第8章 出工(2/2)
大队长伸手一指,声音洪亮:“那个高个子,叫什么名字?”
“李承霄。”
“李承霄,身子骨不错。”大队长点点头,语气乾脆利落,“今天你就跟老社员李大爷去挑水。把队里牲口棚、知青点、磨坊那几口大水缸全都挑满,水在两里外的河沟,路不好走,你多担待点。”
旁边几个老知青闻言,偷偷对视了一眼,全都没作声。
挑水,看著不像修坝、扛石头那样是明面儿上的重体力活,可两公里土路来回,一担一担往回挑,一天要跑十几趟,腿能跑断,肩膀能直接磨破皮、渗出血,不是身板硬实的人,根本顶不下来。

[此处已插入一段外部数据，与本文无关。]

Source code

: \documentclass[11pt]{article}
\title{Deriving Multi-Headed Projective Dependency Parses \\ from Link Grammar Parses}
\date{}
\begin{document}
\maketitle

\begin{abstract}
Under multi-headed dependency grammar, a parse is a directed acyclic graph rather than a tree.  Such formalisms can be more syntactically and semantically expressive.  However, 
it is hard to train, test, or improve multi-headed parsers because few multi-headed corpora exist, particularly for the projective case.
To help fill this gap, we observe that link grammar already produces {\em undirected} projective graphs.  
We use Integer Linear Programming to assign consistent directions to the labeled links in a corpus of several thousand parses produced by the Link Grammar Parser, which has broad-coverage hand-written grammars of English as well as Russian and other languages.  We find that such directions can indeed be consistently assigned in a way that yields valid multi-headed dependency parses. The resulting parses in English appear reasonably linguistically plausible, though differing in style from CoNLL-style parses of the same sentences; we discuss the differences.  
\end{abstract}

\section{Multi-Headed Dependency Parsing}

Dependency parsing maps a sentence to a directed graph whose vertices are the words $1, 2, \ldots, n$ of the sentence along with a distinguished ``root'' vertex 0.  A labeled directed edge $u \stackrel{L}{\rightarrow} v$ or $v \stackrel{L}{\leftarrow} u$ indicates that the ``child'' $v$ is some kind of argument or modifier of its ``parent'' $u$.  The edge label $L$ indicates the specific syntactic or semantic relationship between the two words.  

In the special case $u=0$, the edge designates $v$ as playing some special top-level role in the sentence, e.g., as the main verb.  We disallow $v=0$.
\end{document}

但李承霄什么都没说,只是挺直腰板,稳稳应了一声:“行,我去。”
大队长脸上露出一丝不易察觉的满意:“去吧,跟著李大爷,好好干。”
王建军在旁边不高不低补了一句,刚好让周围人都听见:“大队长这是看重你,好好表现,別给咱们知青点丟脸。”
李承霄心里比谁都清楚。
这不是关照,是试工。
是大队长在掂量他,考验他,看他这个北京来的知青,到底能不能吃苦,能不能留得住。
能不能在閆家沟站稳脚,第一脚,就看今天这趟水。
两公里的路,全是起伏不平的黄土坡,上坡陡,下坡滑,路面坑坑洼洼,一脚深一脚浅。扁担一压上肩膀,两头装满水的木桶瞬间往下坠,沉得他肩膀猛地一缩。没走半里地,肩头就传来火辣辣的疼,像是被烧红的烙铁烫著,每走一步,都疼得钻心。
他咬著牙,绷紧脊背,一步一步稳稳往前挪。
不敢慢,不敢停,不敢露半点娇气。
一趟,两趟,三趟……
队里的水缸一点点满起来,他的肩膀从刺痛到麻木,从麻木到僵硬,衣服早被汗水浸透,紧紧贴在背上,又被黄土吹乾,留下一圈圈发白的汗渍。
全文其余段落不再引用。